File > Open With Encoding >
Latin-1 (ISO-8859-1)
UTF-8
Windows (CP1252)
MacRoman
UTF-16
(more?)
Set the chosen encoding in the IMC, then call the standard file picker dialog as for File >Load
Encoding Inferred:
File > Load
Call the standard file picker to get a path
Does .meta file exist?

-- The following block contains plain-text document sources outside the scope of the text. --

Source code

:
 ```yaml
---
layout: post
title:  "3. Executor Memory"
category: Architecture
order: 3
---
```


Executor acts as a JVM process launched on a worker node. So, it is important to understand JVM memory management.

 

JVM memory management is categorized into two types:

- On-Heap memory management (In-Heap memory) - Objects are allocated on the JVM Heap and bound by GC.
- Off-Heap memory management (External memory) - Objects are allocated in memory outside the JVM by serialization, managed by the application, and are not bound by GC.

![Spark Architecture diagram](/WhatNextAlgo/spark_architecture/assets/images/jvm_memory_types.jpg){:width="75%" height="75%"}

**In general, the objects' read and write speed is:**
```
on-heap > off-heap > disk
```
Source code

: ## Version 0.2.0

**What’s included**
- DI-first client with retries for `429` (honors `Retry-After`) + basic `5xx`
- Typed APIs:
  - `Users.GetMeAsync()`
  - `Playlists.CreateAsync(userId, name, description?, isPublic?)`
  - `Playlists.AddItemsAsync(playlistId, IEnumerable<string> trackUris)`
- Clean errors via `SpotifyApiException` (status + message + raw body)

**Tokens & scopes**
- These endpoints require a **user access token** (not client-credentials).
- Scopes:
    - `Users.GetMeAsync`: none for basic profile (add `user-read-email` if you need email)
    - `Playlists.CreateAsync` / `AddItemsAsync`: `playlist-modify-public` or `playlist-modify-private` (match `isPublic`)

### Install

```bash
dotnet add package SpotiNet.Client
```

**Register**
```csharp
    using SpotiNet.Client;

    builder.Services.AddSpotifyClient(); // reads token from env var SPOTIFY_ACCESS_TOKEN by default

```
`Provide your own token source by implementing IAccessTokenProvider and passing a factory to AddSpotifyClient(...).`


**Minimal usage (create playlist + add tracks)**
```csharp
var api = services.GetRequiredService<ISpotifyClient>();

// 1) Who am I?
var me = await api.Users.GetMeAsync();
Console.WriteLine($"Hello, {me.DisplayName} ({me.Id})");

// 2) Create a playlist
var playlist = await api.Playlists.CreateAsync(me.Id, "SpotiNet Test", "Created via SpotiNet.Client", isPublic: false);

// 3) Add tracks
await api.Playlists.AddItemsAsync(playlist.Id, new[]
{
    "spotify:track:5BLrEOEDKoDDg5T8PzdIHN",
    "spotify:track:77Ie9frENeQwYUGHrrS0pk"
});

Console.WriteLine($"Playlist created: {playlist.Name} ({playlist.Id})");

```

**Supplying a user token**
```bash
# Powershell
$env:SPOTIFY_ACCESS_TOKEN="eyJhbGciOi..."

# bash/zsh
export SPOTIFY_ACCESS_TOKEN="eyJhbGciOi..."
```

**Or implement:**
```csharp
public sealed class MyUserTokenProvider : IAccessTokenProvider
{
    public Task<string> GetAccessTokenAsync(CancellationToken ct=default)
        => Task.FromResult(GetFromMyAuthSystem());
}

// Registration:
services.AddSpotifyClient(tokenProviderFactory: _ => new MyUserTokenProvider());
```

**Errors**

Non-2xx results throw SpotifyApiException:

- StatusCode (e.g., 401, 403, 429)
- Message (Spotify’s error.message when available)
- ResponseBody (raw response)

If so,
read the .meta file and from it, get the DOCUMENT_ENCODING value
note it in the IMC
break
# No .meta or .meta lacks DOCUMENT_ENCODING:
if the file extension is .win
set CP1252 in the IMC
break
if the file extension is .mac
set MACROMAN in the IMC
break
if the file extension is `.utf` or `utx` or `utf8`
set UTF-8 in the IMC
break
if the file name ends in `-u` or `-utf` or `-utf8`
set UTF-8 in the IMC
break
if the extension is .htm or .html
open the file as LATIN-1
read to a line that contains (charset=)|(</head)|(<body)|(</html)
close the file
if the match was to charset=
parse out the argument and set it in the IMC
else set LATIN-1 in the IMC
break
Open the file as raw bytes in Python (not Qt)
read 1000 bytes
close the file
Apply the chardet detector package to that sample
set what it finds in the IMC
Output
File > Save or File > Save As, either way you have a path
Encoding Inferred:
if the encoding in the IMC is LATIN-1
check the character census for count of items over x7f
if nonzero, put up a dialog:
File contains non-Latin-1 characters:
Save as UTF-8?
[Cancel] [Okay, UTF-8]
If cancel, exit
Set UTF-8 in the IMC
Write the .meta file including DOCUMENT_ENCODING value from the IMC
Write the file with that encoding
File > New
Put LATIN-1 in the IMC
File > New With Encoding
Same submenu as Open with Encoding
write the chosen encoding in the IMC
commit 0a4c8375
Per Lucy24,
.utf
is not a valid file suffix. Seehttp://file-extension.net/seeker/program_extension_unicode
for a list of extensions in use. However, she also says that "it has to be .txt" which imply doing the BOM thing on.txt
i.e. open the path as raw bytes, read a few, check for the BOM (http://en.wikipedia.org/wiki/Byte_order_mark
), then close the stream and reopen it with either the latin-1 or utf8 encode flag accordingly.Awaiting further suggestions/thoughts.